Only certain lines below are wanted: those starting at the line containing "1. Download the" and ending at the line containing "2. Double-click on", both included, each retyped exactly.

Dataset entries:
════════

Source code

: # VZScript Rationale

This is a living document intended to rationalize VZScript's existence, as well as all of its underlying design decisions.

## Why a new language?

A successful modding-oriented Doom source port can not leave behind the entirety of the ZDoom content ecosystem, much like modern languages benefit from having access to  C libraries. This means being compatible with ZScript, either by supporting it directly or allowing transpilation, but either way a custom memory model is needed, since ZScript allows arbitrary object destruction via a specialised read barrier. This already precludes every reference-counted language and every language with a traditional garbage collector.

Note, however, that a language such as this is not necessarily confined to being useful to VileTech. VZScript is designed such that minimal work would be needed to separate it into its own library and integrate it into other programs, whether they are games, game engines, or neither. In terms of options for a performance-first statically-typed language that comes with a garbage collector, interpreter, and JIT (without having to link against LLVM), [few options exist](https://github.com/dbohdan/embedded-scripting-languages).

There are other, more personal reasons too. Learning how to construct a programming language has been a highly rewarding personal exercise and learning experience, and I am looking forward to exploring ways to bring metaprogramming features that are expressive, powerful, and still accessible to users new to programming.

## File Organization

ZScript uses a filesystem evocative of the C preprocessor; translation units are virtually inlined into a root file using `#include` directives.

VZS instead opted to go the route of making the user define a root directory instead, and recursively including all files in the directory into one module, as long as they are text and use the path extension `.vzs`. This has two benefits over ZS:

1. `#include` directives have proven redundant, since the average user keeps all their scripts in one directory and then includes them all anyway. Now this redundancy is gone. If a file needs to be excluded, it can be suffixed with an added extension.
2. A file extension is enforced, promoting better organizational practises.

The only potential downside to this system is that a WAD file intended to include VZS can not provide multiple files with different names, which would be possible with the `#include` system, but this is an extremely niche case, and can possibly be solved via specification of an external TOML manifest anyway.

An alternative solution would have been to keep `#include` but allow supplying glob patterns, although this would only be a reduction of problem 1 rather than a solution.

════════

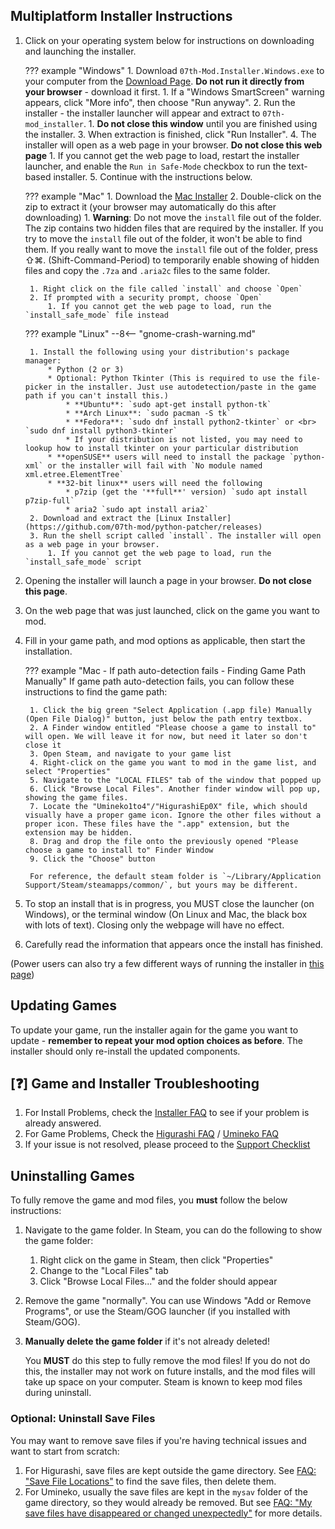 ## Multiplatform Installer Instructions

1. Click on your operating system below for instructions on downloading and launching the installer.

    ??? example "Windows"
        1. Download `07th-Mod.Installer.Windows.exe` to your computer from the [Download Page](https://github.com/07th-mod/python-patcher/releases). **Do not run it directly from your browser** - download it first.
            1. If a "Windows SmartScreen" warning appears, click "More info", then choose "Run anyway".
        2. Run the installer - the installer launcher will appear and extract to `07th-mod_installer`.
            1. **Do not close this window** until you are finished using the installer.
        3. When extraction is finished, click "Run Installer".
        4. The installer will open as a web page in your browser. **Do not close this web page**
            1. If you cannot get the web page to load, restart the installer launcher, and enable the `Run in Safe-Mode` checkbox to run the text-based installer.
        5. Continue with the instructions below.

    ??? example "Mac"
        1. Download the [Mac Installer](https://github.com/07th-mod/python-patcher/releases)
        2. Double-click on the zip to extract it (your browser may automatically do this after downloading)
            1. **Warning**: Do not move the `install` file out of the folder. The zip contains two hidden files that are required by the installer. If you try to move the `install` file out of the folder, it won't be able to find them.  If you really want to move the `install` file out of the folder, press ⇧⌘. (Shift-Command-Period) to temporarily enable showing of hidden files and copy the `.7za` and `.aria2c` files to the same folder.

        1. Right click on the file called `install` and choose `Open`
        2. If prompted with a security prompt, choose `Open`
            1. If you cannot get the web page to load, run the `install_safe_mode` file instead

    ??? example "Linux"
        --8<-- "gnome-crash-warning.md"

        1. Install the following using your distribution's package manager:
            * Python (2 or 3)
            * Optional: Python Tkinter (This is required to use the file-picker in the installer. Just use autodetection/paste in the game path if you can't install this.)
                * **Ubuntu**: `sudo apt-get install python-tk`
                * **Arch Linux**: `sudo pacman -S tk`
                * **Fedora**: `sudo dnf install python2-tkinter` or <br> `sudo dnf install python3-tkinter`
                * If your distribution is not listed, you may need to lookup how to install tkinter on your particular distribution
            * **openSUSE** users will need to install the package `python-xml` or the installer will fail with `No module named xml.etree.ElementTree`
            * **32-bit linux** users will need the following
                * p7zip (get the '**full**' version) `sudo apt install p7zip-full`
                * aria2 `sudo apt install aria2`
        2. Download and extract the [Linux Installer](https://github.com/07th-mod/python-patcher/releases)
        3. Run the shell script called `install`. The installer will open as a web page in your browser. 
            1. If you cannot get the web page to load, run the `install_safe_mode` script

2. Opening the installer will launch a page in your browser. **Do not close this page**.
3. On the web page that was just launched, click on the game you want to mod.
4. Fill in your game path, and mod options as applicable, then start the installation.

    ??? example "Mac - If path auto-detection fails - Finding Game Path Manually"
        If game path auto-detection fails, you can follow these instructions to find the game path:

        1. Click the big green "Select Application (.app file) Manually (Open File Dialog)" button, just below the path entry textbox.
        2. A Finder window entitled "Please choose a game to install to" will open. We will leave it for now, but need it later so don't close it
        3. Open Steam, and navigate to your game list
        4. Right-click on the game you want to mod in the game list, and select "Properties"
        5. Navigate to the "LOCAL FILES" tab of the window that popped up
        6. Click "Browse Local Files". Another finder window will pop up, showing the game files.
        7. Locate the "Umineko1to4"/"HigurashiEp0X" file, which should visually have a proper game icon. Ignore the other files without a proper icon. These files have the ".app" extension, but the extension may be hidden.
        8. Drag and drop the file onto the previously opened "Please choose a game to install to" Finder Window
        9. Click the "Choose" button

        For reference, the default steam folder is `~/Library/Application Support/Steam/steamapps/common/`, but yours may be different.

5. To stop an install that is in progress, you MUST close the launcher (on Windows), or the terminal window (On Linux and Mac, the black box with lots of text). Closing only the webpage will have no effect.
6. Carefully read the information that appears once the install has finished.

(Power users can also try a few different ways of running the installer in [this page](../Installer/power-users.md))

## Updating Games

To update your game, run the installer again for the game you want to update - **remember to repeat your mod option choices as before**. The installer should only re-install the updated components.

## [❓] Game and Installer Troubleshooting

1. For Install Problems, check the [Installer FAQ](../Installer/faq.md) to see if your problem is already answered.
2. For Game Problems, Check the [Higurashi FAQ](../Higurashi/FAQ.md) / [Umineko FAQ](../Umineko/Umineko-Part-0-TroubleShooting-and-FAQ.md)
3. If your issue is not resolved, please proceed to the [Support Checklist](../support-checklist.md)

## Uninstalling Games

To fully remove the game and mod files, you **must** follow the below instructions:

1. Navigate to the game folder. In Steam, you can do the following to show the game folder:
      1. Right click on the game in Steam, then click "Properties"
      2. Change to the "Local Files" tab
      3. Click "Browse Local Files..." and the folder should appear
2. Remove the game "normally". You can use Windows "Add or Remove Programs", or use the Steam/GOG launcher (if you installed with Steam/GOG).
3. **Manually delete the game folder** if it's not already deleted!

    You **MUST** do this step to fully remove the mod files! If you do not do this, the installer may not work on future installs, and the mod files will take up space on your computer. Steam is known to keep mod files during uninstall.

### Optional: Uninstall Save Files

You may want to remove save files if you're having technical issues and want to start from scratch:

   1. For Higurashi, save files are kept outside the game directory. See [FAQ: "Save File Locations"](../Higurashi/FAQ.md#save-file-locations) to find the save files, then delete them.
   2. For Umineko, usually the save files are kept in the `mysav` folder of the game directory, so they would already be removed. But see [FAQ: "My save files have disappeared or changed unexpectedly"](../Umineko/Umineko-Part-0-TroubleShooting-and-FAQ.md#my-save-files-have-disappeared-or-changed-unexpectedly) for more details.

════════

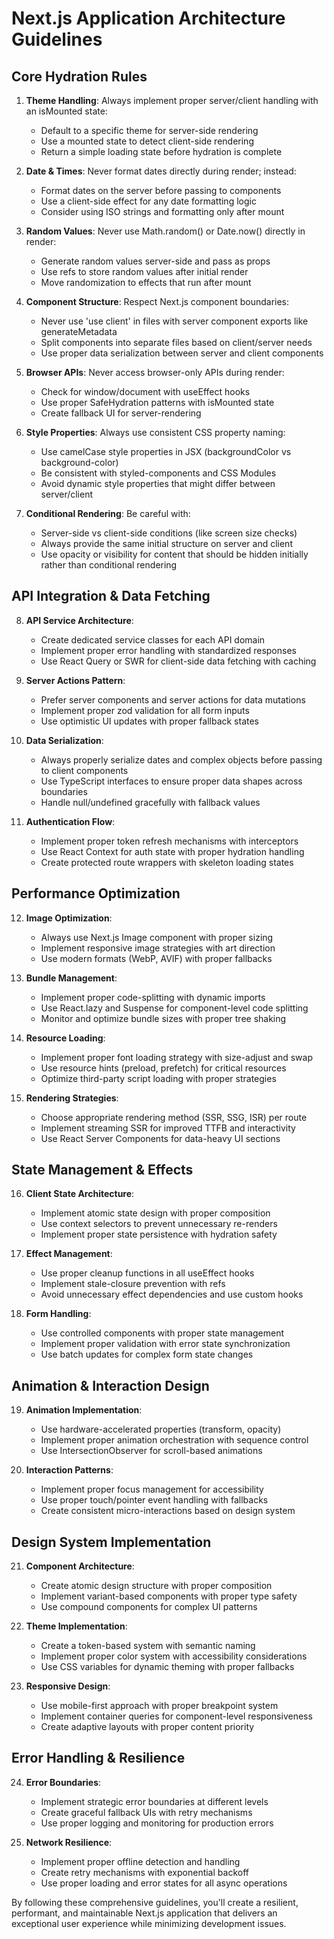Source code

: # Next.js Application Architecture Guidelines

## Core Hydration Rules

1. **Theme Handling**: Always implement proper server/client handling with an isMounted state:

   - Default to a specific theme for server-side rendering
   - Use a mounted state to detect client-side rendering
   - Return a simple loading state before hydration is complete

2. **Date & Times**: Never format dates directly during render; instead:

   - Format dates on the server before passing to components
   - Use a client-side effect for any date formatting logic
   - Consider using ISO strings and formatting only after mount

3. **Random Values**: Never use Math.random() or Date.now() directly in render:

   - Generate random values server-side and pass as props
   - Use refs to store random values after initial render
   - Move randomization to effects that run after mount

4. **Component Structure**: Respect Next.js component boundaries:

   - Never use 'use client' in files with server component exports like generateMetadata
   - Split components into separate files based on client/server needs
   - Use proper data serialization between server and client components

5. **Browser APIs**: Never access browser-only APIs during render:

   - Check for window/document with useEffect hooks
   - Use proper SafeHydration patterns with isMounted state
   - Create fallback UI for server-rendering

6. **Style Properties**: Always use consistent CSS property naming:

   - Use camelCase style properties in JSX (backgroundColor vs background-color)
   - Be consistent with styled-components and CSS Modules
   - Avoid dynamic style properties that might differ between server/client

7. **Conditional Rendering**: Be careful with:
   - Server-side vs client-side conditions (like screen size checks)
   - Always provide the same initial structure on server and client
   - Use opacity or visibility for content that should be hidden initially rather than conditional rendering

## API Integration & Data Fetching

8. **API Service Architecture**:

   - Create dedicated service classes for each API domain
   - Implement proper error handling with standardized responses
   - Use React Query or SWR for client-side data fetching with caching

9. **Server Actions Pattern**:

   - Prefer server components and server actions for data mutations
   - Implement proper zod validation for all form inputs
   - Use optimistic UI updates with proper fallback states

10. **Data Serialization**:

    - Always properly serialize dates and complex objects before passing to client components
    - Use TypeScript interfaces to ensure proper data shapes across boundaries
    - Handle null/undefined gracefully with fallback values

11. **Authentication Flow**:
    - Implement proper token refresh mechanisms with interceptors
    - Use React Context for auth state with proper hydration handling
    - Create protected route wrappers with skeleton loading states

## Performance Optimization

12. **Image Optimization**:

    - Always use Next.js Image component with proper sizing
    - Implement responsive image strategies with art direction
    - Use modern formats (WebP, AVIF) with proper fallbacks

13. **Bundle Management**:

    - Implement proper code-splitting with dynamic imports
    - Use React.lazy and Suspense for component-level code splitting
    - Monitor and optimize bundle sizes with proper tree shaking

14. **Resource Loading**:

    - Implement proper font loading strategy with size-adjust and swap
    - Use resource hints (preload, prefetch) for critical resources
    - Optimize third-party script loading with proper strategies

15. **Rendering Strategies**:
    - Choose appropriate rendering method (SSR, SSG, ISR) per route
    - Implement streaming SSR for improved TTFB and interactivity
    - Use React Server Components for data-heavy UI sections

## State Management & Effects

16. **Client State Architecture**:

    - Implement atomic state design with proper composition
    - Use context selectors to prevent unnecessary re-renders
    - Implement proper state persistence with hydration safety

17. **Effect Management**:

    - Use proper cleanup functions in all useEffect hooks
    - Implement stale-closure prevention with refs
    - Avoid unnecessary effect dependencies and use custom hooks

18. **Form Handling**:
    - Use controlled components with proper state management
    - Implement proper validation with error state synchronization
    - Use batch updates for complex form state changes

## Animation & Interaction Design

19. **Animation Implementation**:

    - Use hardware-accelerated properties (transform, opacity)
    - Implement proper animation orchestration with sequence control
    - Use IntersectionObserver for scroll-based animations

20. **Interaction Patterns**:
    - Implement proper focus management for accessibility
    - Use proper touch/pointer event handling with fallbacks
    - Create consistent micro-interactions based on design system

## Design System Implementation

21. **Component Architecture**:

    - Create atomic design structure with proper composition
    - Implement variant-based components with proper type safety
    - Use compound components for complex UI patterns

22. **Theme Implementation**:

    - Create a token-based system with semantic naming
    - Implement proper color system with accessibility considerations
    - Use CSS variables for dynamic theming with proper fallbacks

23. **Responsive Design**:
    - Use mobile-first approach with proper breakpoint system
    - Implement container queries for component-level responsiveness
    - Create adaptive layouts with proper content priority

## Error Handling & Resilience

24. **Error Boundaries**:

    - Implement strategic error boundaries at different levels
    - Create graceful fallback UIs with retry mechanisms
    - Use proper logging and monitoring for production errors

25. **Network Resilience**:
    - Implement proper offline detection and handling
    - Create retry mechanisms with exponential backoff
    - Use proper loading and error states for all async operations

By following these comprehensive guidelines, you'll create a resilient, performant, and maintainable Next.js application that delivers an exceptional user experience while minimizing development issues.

════════

▸ Task output:
        1. Download the [Mac Installer](https://github.com/07th-mod/python-patcher/releases)
        2. Double-click on the zip to extract it (your browser may automatically do this after downloading)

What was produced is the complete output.